Exercise objective: If a line below contains the string "Corp", return that line.

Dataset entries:
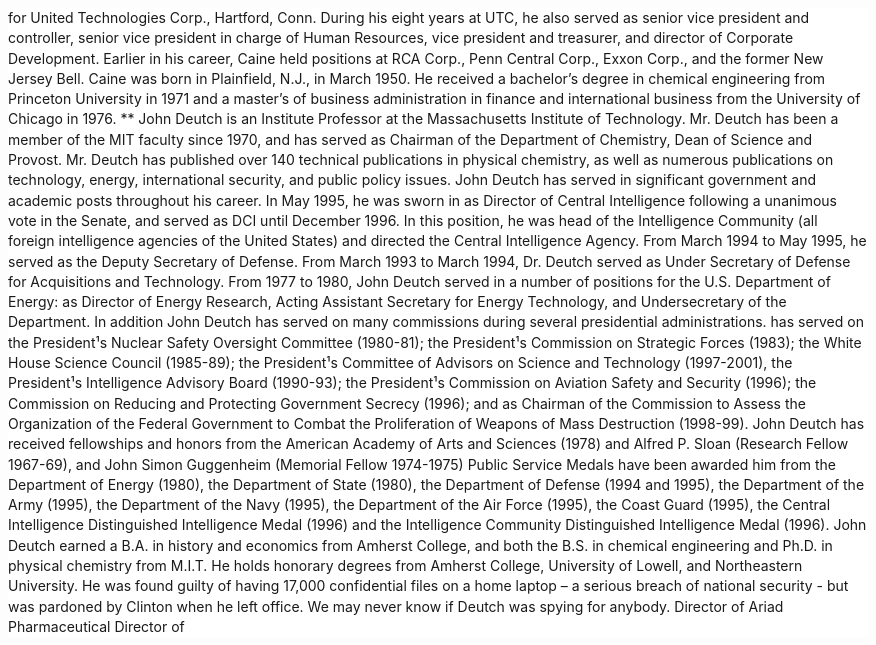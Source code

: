 for United Technologies Corp., Hartford, Conn. During his eight years at UTC, he
also served as senior vice president and controller, senior vice president in
charge of Human Resources, vice president and treasurer, and director of
Corporate Development. Earlier in his career, Caine held positions at RCA Corp.,
Penn Central Corp., Exxon Corp., and the former New Jersey
Bell.
Caine was born in
Plainfield, N.J., in March 1950. He received a bachelor’s degree in chemical
engineering from Princeton University in 1971 and a master’s of business
administration in finance and international business from the University of
Chicago in 1976.
**
John Deutch is an Institute Professor at the
Massachusetts Institute of Technology. Mr. Deutch has been a member of the MIT
faculty since 1970, and has served as Chairman of the Department of Chemistry,
Dean of Science and Provost. Mr. Deutch has published over 140 technical
publications in physical chemistry, as well as numerous publications on
technology, energy, international security, and public policy
issues.
John Deutch has served in significant government and
academic posts throughout his career. In May 1995, he was sworn in as Director
of Central Intelligence following a unanimous vote in the Senate, and served as
DCI until December 1996. In this position, he was head of the Intelligence
Community (all foreign intelligence agencies of the United States) and directed
the Central Intelligence Agency. From March 1994 to May 1995, he served as the
Deputy Secretary of Defense. From March 1993 to March 1994, Dr. Deutch served as
Under Secretary of Defense for Acquisitions and
Technology.
From 1977 to 1980, John Deutch served in a number of
positions for the U.S. Department of Energy: as Director of Energy Research,
Acting Assistant Secretary for Energy Technology, and Undersecretary of the
Department.
In addition John Deutch has served on many
commissions during several presidential administrations. has served on the
President¹s Nuclear Safety Oversight Committee (1980-81); the President¹s
Commission on Strategic Forces (1983); the White House Science Council
(1985-89); the President¹s Committee of Advisors on Science and Technology
(1997-2001), the President¹s Intelligence Advisory Board (1990-93); the
President¹s Commission on Aviation Safety and Security (1996); the Commission on
Reducing and Protecting Government Secrecy (1996); and as Chairman of the
Commission to Assess the Organization of the Federal Government to Combat the
Proliferation of Weapons of Mass Destruction (1998-99).
John Deutch has received fellowships and honors from
the American Academy of Arts and Sciences (1978) and Alfred P. Sloan (Research
Fellow 1967-69), and John Simon Guggenheim (Memorial Fellow 1974-1975) Public
Service Medals have been awarded him from the Department of Energy (1980), the
Department of State (1980), the Department of Defense (1994 and 1995), the
Department of the Army (1995), the Department of the Navy (1995), the Department
of the Air Force (1995), the Coast Guard (1995), the Central Intelligence
Distinguished Intelligence Medal (1996) and the Intelligence Community
Distinguished Intelligence Medal (1996).
John Deutch earned a B.A. in history and economics
from Amherst College, and both the B.S. in chemical engineering and Ph.D. in
physical chemistry from M.I.T. He holds honorary degrees from Amherst College,
University of Lowell, and Northeastern University.
He was found guilty of having
17,000
confidential
files on a home laptop – a serious breach of national security - but was pardoned by Clinton when he
left office. We may never know if Deutch was spying for anybody.
Director of
Ariad Pharmaceutical
Director of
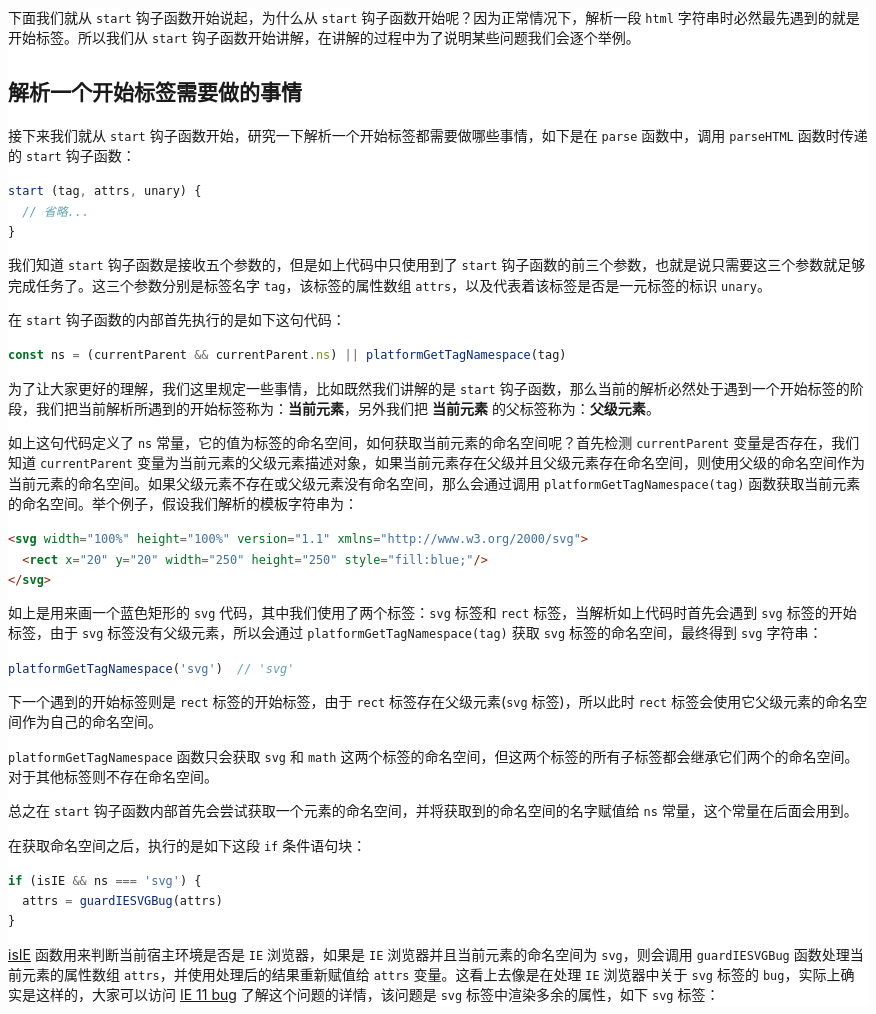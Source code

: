 下面我们就从 `start` 钩子函数开始说起，为什么从 `start` 钩子函数开始呢？因为正常情况下，解析一段 `html` 字符串时必然最先遇到的就是开始标签。所以我们从 `start` 钩子函数开始讲解，在讲解的过程中为了说明某些问题我们会逐个举例。

## 解析一个开始标签需要做的事情

接下来我们就从 `start` 钩子函数开始，研究一下解析一个开始标签都需要做哪些事情，如下是在 `parse` 函数中，调用 `parseHTML` 函数时传递的 `start` 钩子函数：

```js
start (tag, attrs, unary) {
  // 省略...
}
```

我们知道 `start` 钩子函数是接收五个参数的，但是如上代码中只使用到了 `start` 钩子函数的前三个参数，也就是说只需要这三个参数就足够完成任务了。这三个参数分别是标签名字 `tag`，该标签的属性数组 `attrs`，以及代表着该标签是否是一元标签的标识 `unary`。

在 `start` 钩子函数的内部首先执行的是如下这句代码：

```js
const ns = (currentParent && currentParent.ns) || platformGetTagNamespace(tag)
```

为了让大家更好的理解，我们这里规定一些事情，比如既然我们讲解的是 `start` 钩子函数，那么当前的解析必然处于遇到一个开始标签的阶段，我们把当前解析所遇到的开始标签称为：**当前元素**，另外我们把 **当前元素** 的父标签称为：**父级元素**。

如上这句代码定义了 `ns` 常量，它的值为标签的命名空间，如何获取当前元素的命名空间呢？首先检测 `currentParent` 变量是否存在，我们知道 `currentParent` 变量为当前元素的父级元素描述对象，如果当前元素存在父级并且父级元素存在命名空间，则使用父级的命名空间作为当前元素的命名空间。如果父级元素不存在或父级元素没有命名空间，那么会通过调用 `platformGetTagNamespace(tag)` 函数获取当前元素的命名空间。举个例子，假设我们解析的模板字符串为：

```html
<svg width="100%" height="100%" version="1.1" xmlns="http://www.w3.org/2000/svg">
  <rect x="20" y="20" width="250" height="250" style="fill:blue;"/>
</svg>
```

如上是用来画一个蓝色矩形的 `svg` 代码，其中我们使用了两个标签：`svg` 标签和 `rect` 标签，当解析如上代码时首先会遇到 `svg` 标签的开始标签，由于 `svg` 标签没有父级元素，所以会通过 `platformGetTagNamespace(tag)` 获取 `svg` 标签的命名空间，最终得到 `svg` 字符串：

```js
platformGetTagNamespace('svg')  // 'svg'
```

下一个遇到的开始标签则是 `rect` 标签的开始标签，由于 `rect` 标签存在父级元素(`svg` 标签)，所以此时 `rect` 标签会使用它父级元素的命名空间作为自己的命名空间。

`platformGetTagNamespace` 函数只会获取 `svg` 和 `math` 这两个标签的命名空间，但这两个标签的所有子标签都会继承它们两个的命名空间。对于其他标签则不存在命名空间。

总之在 `start` 钩子函数内部首先会尝试获取一个元素的命名空间，并将获取到的命名空间的名字赋值给 `ns` 常量，这个常量在后面会用到。

在获取命名空间之后，执行的是如下这段 `if` 条件语句块：

```js
if (isIE && ns === 'svg') {
  attrs = guardIESVGBug(attrs)
}
```

[isIE](../appendix/core-util.md#isie) 函数用来判断当前宿主环境是否是 `IE` 浏览器，如果是 `IE` 浏览器并且当前元素的命名空间为 `svg`，则会调用 `guardIESVGBug` 函数处理当前元素的属性数组 `attrs`，并使用处理后的结果重新赋值给 `attrs` 变量。这看上去像是在处理 `IE` 浏览器中关于 `svg` 标签的 `bug`，实际上确实是这样的，大家可以访问 [IE 11 bug](http://osgeo-org.1560.x6.nabble.com/WFS-and-IE-11-td5090636.html) 了解这个问题的详情，该问题是 `svg` 标签中渲染多余的属性，如下 `svg` 标签：
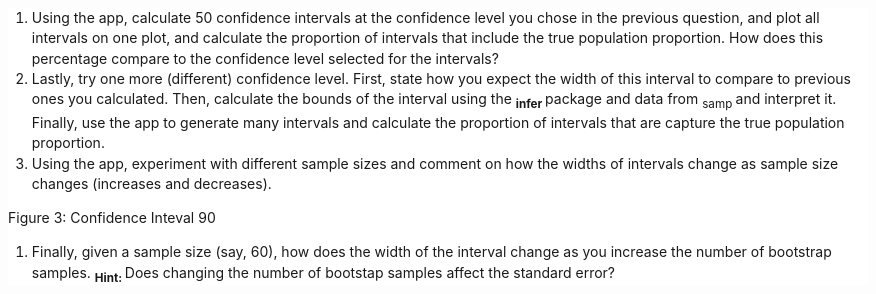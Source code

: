 <ol>
<li>Using the app, calculate 50 confidence intervals at the confidence level you chose in the previous question, and plot all intervals on one plot, and calculate the proportion of intervals that include the true population proportion. How does this percentage compare to the confidence level selected for the intervals?</li>
<li>Lastly, try one more (different) confidence level. First, state how you expect the width of this interval to compare to previous ones you calculated. Then, calculate the bounds of the interval using the <strong><sub>infer </sub></strong>package and data from <sub>samp </sub>and interpret it. Finally, use the app to generate many intervals and calculate the proportion of intervals that are capture the true population proportion.</li>
<li>Using the app, experiment with different sample sizes and comment on how the widths of intervals change as sample size changes (increases and decreases).</li>
</ol>
Figure 3: Confidence Inteval 90

<ol>
<li>Finally, given a sample size (say, 60), how does the width of the interval change as you increase the number of bootstrap samples. <strong><sub>Hint: </sub></strong>Does changing the number of bootstap samples affect the standard error?</li>
</ol>
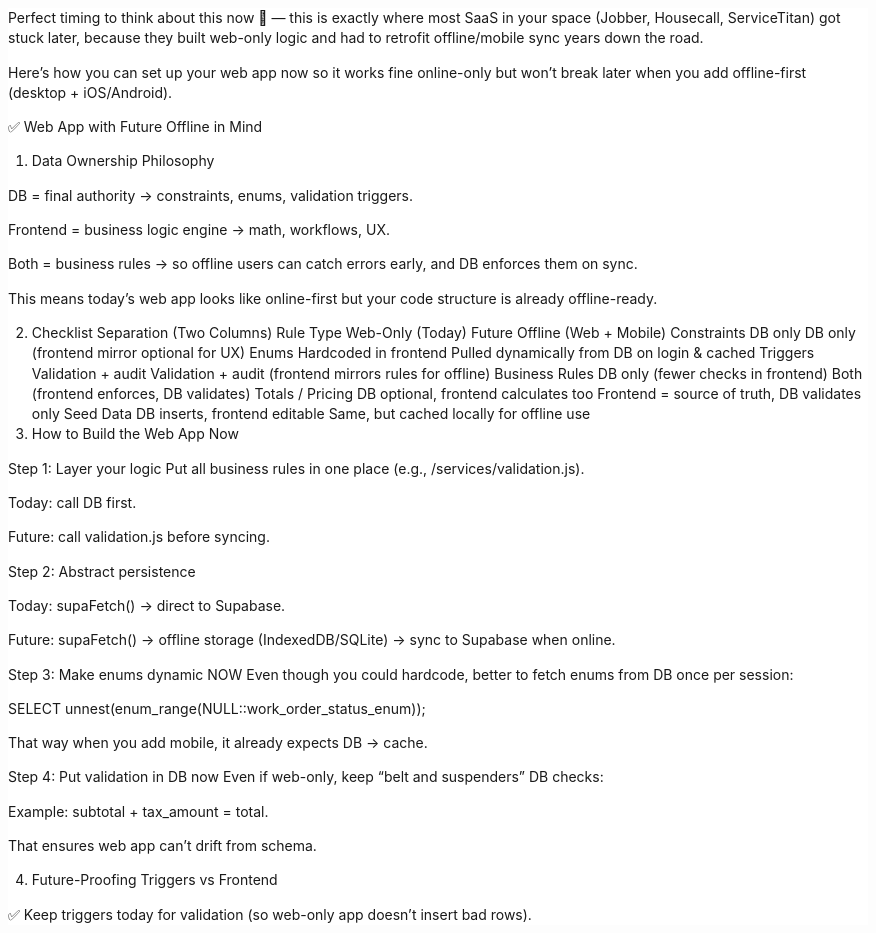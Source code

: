Perfect timing to think about this now 🚀 — this is exactly where most SaaS in your space (Jobber, Housecall, ServiceTitan) got stuck later, because they built web-only logic and had to retrofit offline/mobile sync years down the road.

Here’s how you can set up your web app now so it works fine online-only but won’t break later when you add offline-first (desktop + iOS/Android).

✅ Web App with Future Offline in Mind
1. Data Ownership Philosophy

DB = final authority → constraints, enums, validation triggers.

Frontend = business logic engine → math, workflows, UX.

Both = business rules → so offline users can catch errors early, and DB enforces them on sync.

This means today’s web app looks like online-first but your code structure is already offline-ready.

2. Checklist Separation (Two Columns)
Rule Type	Web-Only (Today)	Future Offline (Web + Mobile)
Constraints	DB only	DB only (frontend mirror optional for UX)
Enums	Hardcoded in frontend	Pulled dynamically from DB on login & cached
Triggers	Validation + audit	Validation + audit (frontend mirrors rules for offline)
Business Rules	DB only (fewer checks in frontend)	Both (frontend enforces, DB validates)
Totals / Pricing	DB optional, frontend calculates too	Frontend = source of truth, DB validates only
Seed Data	DB inserts, frontend editable	Same, but cached locally for offline use
3. How to Build the Web App Now

Step 1: Layer your logic
Put all business rules in one place (e.g., /services/validation.js).

Today: call DB first.

Future: call validation.js before syncing.

Step 2: Abstract persistence

Today: supaFetch() → direct to Supabase.

Future: supaFetch() → offline storage (IndexedDB/SQLite) → sync to Supabase when online.

Step 3: Make enums dynamic NOW
Even though you could hardcode, better to fetch enums from DB once per session:

SELECT unnest(enum_range(NULL::work_order_status_enum));


That way when you add mobile, it already expects DB → cache.

Step 4: Put validation in DB now
Even if web-only, keep “belt and suspenders” DB checks:

Example: subtotal + tax_amount = total.

That ensures web app can’t drift from schema.

4. Future-Proofing Triggers vs Frontend

✅ Keep triggers today for validation (so web-only app doesn’t insert bad rows).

Task response:
: for United Technologies Corp., Hartford, Conn. During his eight years at UTC, he
Corporate Development. Earlier in his career, Caine held positions at RCA Corp.,
Penn Central Corp., Exxon Corp., and the former New Jersey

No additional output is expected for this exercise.